## RECORDS SHOWN
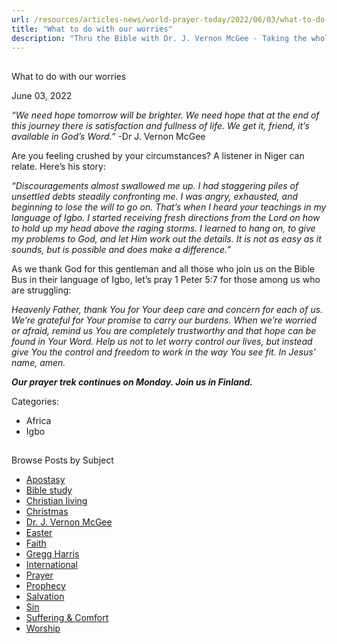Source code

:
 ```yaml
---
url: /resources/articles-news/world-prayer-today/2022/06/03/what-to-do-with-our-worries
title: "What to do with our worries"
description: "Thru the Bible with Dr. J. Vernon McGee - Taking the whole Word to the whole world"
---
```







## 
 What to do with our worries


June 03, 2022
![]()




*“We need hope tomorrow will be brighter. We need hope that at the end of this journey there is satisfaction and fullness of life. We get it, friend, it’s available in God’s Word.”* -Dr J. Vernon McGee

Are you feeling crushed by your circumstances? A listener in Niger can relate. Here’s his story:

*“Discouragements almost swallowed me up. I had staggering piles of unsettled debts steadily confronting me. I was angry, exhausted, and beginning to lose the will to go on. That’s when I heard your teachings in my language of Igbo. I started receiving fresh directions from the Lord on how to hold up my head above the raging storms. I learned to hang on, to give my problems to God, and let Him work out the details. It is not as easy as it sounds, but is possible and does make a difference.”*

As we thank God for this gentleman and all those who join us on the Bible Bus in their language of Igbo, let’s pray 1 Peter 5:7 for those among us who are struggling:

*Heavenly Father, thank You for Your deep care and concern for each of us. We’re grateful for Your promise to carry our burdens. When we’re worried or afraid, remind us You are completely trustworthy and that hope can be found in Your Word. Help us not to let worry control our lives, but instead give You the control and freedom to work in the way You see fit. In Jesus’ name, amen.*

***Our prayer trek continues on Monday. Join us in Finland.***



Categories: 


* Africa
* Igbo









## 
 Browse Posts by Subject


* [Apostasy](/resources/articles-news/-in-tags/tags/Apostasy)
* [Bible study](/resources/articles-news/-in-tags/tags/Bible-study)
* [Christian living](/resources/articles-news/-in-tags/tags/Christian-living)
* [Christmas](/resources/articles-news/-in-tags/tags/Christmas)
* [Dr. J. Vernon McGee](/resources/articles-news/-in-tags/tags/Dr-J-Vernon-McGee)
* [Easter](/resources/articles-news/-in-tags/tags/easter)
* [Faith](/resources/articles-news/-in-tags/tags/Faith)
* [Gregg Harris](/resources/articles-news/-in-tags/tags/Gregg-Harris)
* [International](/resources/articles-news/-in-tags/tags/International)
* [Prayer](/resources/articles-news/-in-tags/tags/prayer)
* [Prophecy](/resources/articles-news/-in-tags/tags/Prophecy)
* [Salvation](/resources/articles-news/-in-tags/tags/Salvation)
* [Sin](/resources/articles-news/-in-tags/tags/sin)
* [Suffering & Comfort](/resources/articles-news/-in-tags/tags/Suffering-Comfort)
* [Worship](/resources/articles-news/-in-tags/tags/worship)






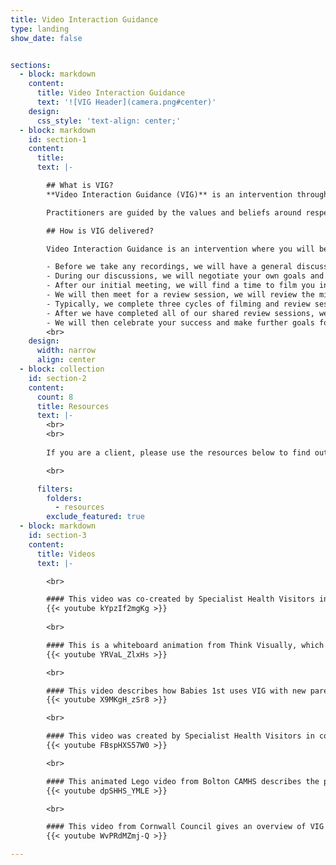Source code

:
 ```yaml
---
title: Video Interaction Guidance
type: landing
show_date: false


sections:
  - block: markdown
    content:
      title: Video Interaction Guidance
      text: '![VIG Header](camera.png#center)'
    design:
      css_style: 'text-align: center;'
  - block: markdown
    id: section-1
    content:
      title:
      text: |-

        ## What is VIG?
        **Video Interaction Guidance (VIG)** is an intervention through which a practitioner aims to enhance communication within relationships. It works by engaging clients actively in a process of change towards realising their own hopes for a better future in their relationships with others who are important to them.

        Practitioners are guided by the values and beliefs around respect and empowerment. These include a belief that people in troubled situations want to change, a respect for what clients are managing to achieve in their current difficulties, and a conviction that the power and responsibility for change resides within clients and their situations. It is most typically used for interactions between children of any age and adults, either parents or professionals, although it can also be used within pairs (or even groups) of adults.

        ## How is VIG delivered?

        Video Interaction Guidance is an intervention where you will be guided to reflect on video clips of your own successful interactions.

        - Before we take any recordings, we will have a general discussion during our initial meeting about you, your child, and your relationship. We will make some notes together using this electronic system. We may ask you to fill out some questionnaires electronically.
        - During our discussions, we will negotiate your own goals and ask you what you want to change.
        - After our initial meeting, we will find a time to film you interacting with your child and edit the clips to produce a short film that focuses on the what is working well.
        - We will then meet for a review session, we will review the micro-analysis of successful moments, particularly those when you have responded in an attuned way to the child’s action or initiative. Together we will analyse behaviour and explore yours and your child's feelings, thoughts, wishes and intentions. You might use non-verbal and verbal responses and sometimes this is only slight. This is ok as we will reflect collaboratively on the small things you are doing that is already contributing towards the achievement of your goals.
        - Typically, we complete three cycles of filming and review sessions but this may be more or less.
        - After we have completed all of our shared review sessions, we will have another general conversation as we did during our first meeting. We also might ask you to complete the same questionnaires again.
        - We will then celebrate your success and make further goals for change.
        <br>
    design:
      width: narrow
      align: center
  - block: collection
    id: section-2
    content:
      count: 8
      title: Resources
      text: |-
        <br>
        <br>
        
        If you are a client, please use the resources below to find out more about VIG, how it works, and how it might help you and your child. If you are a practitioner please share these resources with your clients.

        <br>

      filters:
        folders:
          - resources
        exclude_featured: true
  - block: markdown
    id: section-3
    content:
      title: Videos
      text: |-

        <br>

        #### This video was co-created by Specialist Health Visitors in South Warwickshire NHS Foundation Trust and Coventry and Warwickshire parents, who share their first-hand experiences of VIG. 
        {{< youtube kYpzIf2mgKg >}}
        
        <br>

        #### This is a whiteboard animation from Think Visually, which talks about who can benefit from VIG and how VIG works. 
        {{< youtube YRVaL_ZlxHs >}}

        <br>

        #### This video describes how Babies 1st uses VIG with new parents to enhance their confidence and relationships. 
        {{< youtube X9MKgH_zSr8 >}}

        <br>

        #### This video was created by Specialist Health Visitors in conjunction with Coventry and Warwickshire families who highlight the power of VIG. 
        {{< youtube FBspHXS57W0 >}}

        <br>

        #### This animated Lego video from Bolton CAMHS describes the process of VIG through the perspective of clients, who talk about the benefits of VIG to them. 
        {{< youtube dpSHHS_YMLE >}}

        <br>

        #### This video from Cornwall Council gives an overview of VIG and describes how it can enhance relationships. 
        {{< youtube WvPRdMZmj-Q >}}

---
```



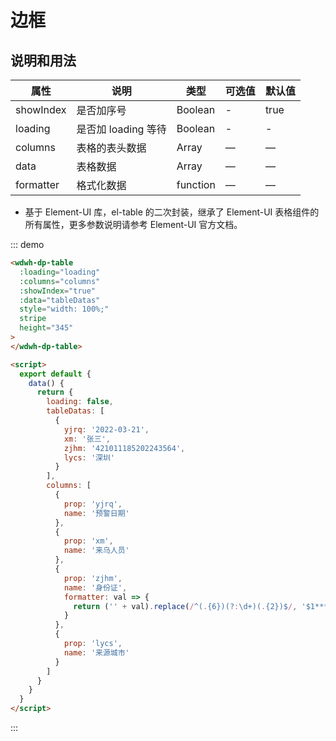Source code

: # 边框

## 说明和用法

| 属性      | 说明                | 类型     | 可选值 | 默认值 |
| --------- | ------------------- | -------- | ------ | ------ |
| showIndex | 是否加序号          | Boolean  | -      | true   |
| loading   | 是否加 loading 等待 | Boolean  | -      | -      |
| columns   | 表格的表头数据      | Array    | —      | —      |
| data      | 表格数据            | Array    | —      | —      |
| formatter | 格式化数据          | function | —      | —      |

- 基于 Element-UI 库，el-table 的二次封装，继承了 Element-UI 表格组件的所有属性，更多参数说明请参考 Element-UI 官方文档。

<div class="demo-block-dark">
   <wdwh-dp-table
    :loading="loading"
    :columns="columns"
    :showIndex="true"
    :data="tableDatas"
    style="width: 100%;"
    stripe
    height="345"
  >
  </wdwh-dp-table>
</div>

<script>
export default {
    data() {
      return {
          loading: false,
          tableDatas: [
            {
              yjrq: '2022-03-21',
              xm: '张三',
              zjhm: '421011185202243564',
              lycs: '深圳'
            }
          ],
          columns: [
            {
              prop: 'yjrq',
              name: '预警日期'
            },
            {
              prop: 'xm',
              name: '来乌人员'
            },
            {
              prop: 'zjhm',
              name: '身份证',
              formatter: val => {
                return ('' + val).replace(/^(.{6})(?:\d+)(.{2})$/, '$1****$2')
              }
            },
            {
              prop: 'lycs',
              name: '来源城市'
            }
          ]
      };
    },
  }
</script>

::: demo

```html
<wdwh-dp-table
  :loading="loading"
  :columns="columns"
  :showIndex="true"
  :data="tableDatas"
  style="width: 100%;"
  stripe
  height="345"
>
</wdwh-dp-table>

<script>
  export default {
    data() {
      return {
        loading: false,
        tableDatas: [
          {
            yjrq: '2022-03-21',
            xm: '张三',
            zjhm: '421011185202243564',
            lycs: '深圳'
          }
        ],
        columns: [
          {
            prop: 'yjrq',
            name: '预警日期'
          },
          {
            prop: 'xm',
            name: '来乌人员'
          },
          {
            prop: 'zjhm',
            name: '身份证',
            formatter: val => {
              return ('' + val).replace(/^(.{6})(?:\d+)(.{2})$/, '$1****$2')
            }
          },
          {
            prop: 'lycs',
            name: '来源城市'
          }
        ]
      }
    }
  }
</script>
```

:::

## TRY IT
Filter the records down to the lines containing the word "Visitors", and copy those.

## FINISHED TASK
        #### This video was co-created by Specialist Health Visitors in South Warwickshire NHS Foundation Trust and Coventry and Warwickshire parents, who share their first-hand experiences of VIG. 
        #### This video was created by Specialist Health Visitors in conjunction with Coventry and Warwickshire families who highlight the power of VIG. 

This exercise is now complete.